Assigned task
Copy out, from the data below, each line in which the word "everything" occurs.

------ Records for processing ------

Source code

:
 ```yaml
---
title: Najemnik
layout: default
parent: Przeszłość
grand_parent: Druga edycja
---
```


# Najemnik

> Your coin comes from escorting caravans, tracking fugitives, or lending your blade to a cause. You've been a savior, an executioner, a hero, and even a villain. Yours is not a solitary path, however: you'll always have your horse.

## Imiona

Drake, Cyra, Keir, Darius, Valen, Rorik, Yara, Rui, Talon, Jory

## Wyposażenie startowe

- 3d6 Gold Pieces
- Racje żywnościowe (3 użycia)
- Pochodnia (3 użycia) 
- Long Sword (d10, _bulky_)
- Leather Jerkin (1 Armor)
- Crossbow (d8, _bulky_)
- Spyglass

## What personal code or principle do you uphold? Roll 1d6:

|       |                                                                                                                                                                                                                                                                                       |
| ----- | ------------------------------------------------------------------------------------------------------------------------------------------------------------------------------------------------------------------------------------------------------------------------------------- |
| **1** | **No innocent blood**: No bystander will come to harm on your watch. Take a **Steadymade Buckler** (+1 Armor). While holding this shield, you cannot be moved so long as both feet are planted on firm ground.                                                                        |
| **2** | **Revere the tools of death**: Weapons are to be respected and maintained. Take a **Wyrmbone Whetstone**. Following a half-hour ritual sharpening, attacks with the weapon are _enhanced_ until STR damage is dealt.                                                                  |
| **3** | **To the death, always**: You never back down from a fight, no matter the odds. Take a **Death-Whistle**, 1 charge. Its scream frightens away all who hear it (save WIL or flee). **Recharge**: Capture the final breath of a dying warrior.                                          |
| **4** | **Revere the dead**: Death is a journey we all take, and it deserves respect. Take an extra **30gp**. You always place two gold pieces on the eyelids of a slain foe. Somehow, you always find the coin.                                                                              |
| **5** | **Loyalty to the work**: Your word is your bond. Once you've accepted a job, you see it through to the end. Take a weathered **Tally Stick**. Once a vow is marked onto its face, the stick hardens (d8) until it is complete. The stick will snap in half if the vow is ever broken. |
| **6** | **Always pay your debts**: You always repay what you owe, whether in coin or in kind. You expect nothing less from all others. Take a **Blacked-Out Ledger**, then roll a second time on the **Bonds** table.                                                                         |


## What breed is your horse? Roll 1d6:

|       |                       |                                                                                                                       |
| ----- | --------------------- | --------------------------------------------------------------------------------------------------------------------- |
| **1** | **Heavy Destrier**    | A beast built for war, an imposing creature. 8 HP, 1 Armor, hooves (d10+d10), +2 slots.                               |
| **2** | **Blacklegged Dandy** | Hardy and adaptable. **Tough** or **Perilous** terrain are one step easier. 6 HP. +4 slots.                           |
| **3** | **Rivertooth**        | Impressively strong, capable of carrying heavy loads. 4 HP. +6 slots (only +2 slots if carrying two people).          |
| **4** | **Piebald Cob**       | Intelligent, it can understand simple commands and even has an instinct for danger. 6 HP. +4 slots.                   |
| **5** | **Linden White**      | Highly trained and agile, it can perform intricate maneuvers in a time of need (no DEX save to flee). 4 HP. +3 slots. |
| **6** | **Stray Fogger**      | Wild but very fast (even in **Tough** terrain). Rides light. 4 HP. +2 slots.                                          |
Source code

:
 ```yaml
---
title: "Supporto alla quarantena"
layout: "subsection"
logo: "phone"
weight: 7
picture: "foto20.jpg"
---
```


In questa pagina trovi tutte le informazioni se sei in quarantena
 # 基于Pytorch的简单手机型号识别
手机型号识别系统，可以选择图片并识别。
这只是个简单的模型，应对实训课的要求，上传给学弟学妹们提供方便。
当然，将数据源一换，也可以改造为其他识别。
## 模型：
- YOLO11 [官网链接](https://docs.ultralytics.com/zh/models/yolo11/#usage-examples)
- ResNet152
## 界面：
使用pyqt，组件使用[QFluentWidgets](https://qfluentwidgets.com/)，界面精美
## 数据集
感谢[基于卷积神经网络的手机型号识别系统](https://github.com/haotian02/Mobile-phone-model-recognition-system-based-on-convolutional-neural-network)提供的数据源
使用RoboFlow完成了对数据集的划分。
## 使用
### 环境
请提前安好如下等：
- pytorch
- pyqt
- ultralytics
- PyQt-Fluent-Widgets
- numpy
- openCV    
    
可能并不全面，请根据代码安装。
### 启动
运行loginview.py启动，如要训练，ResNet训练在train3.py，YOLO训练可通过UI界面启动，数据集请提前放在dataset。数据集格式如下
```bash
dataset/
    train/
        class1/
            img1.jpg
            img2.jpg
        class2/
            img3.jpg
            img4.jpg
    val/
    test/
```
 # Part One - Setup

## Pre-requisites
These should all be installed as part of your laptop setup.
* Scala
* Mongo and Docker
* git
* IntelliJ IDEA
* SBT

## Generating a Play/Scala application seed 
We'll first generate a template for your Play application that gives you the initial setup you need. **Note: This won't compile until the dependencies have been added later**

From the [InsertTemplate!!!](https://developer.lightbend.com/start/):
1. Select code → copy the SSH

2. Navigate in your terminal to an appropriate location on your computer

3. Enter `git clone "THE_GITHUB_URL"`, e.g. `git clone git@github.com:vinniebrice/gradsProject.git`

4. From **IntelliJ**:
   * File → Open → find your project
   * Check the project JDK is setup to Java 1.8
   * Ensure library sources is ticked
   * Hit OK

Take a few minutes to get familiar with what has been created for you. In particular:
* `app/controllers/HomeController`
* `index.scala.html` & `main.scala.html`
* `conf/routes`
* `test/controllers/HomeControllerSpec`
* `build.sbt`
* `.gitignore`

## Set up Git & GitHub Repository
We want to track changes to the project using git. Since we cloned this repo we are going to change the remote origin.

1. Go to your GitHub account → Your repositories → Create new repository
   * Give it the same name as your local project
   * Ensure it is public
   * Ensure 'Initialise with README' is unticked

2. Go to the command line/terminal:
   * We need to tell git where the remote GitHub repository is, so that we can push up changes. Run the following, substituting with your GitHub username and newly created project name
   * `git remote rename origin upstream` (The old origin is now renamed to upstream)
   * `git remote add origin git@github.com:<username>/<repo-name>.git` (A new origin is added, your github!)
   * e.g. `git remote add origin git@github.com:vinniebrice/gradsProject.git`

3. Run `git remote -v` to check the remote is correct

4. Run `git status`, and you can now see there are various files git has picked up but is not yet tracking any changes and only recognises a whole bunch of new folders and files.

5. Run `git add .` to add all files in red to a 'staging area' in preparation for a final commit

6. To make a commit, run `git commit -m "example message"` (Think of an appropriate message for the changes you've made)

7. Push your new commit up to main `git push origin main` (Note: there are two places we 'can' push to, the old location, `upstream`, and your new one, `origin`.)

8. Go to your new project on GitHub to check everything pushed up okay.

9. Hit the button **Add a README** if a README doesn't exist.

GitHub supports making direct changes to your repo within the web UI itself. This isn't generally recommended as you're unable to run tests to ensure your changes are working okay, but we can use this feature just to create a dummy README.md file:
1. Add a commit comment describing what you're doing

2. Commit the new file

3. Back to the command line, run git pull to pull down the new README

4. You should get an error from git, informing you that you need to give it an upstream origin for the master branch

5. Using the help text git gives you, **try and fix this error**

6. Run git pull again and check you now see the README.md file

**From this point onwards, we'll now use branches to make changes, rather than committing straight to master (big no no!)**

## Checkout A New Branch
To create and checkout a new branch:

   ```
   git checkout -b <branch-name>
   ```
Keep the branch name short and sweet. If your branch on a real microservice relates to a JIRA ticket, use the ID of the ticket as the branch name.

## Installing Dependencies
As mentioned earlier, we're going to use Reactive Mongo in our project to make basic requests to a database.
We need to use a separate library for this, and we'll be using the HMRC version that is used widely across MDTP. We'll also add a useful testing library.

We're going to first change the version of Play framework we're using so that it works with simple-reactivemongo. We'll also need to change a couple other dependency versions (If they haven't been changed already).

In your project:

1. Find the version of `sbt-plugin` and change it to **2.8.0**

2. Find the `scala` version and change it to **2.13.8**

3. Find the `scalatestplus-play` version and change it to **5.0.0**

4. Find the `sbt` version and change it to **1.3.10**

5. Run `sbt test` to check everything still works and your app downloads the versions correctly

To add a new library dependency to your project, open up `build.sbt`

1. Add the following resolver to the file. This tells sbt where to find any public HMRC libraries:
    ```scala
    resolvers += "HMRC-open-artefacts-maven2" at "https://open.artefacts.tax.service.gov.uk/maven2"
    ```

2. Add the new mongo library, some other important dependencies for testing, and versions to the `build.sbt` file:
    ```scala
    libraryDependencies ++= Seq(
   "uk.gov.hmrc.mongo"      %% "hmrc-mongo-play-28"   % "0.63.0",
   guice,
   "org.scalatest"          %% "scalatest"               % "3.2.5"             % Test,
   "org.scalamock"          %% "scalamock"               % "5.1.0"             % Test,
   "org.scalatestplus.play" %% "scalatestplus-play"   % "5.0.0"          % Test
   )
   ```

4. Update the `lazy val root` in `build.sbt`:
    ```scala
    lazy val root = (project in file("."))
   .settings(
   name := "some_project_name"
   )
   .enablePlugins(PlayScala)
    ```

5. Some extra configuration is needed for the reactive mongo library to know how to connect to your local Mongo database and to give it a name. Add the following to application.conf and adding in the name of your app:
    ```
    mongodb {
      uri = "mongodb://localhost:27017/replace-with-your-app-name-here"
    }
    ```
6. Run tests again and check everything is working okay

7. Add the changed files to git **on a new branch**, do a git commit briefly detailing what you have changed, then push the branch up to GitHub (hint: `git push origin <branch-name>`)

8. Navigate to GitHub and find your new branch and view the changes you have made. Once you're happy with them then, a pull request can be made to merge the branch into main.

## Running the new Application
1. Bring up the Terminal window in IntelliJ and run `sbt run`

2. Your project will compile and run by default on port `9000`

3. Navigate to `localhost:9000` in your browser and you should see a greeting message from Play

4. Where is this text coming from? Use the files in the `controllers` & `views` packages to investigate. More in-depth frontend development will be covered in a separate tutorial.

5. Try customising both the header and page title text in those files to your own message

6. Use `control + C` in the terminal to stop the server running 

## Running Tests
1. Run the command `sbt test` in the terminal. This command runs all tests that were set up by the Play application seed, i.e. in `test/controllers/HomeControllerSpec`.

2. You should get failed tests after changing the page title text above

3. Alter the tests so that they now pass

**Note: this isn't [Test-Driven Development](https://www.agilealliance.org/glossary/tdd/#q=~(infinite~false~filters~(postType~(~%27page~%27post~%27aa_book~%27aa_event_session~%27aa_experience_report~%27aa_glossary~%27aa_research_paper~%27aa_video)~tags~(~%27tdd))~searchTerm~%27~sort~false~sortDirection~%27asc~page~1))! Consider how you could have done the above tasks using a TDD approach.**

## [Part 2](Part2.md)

------

Response box
8. Go to your new project on GitHub to check everything pushed up okay.
5. Run `sbt test` to check everything still works and your app downloads the versions correctly
6. Run tests again and check everything is working okay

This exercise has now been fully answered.